A theory with roots in early nineteenth-century philosophy states that the subjective feeling of effort is crucial to this sense of agency. Toil makes a movement our own. Now a team of experimental psychologists have used modern methods to put this classic idea to the test.
Led by Jelle Demanet and Paul Muhle-Karbe at Ghent University, the clever study took advantage of an implicit marker of volition called “intentional binding”. This is the way the sensory consequences of our voluntary actions are perceived as having occurred closer in time to our action than they really did. If you deliberately flick a switch to make a light come on, intentional binding reduces the delay you perceive between your action and the light onset. Importantly for this study, increased intentional binding would be an indication that a movement felt more volitional.
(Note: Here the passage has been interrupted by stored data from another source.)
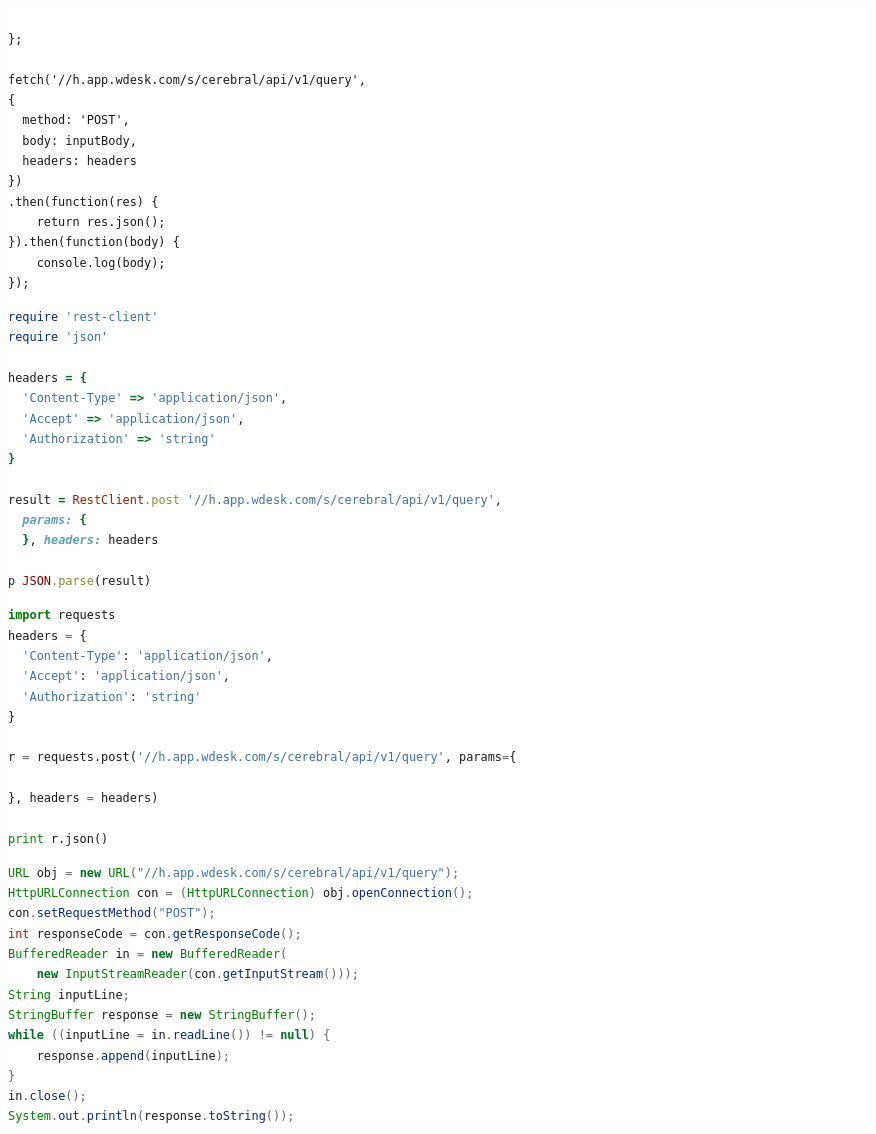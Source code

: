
 ```javascript--nodejs

};

fetch('//h.app.wdesk.com/s/cerebral/api/v1/query',
{
  method: 'POST',
  body: inputBody,
  headers: headers
})
.then(function(res) {
    return res.json();
}).then(function(body) {
    console.log(body);
});

```

```ruby
require 'rest-client'
require 'json'

headers = {
  'Content-Type' => 'application/json',
  'Accept' => 'application/json',
  'Authorization' => 'string'
}

result = RestClient.post '//h.app.wdesk.com/s/cerebral/api/v1/query',
  params: {
  }, headers: headers

p JSON.parse(result)

```

```python
import requests
headers = {
  'Content-Type': 'application/json',
  'Accept': 'application/json',
  'Authorization': 'string'
}

r = requests.post('//h.app.wdesk.com/s/cerebral/api/v1/query', params={

}, headers = headers)

print r.json()

```

```java
URL obj = new URL("//h.app.wdesk.com/s/cerebral/api/v1/query");
HttpURLConnection con = (HttpURLConnection) obj.openConnection();
con.setRequestMethod("POST");
int responseCode = con.getResponseCode();
BufferedReader in = new BufferedReader(
    new InputStreamReader(con.getInputStream()));
String inputLine;
StringBuffer response = new StringBuffer();
while ((inputLine = in.readLine()) != null) {
    response.append(inputLine);
}
in.close();
System.out.println(response.toString());
```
Thirty-six undergrads (8 men) took part. On each trial they watched a second hand rotating on a clock and pressed the space bar on a keyboard at a time of their choosing. A quarter of a second later, a beep sounded. Depending on the experimental condition, the students’ task was to say what time was on the clock when they pressed the bar or when they heard the beep. Crucially, the students did all this while pulling with their other hand on either a high or low-resistance latex band of the kind that are used for gym work.
Here’s the key finding: When the band was higher resistance – i.e. it took more effort to keep pulling on it – the students showed more evidence of intentional binding. That is, they either perceived the timing of their button clicks as later, or they perceived the beeps as having occurred earlier, as compared with when the band was low resistance. Both these perceptions are signs of increased intentional binding – the sense that the action and its sensory consequence occurred closer together in time. This implies that when the students were exerting more physical effort, they perceived greater wilful control over their button presses, which manifested as increased intentional binding. This is despite the fact that the extra effort was being spent on a different, task-irrelevant movement.
In contrast, the strength of the resistance bands made no difference to students’ judgments about the timing of a button press or a beep when these events occurred on their own (as they did in a number of control trials). This shows the perceptual consequences of greater effort were specific to the intentional binding effect, they didn’t just reduce the students’ all-round accuracy.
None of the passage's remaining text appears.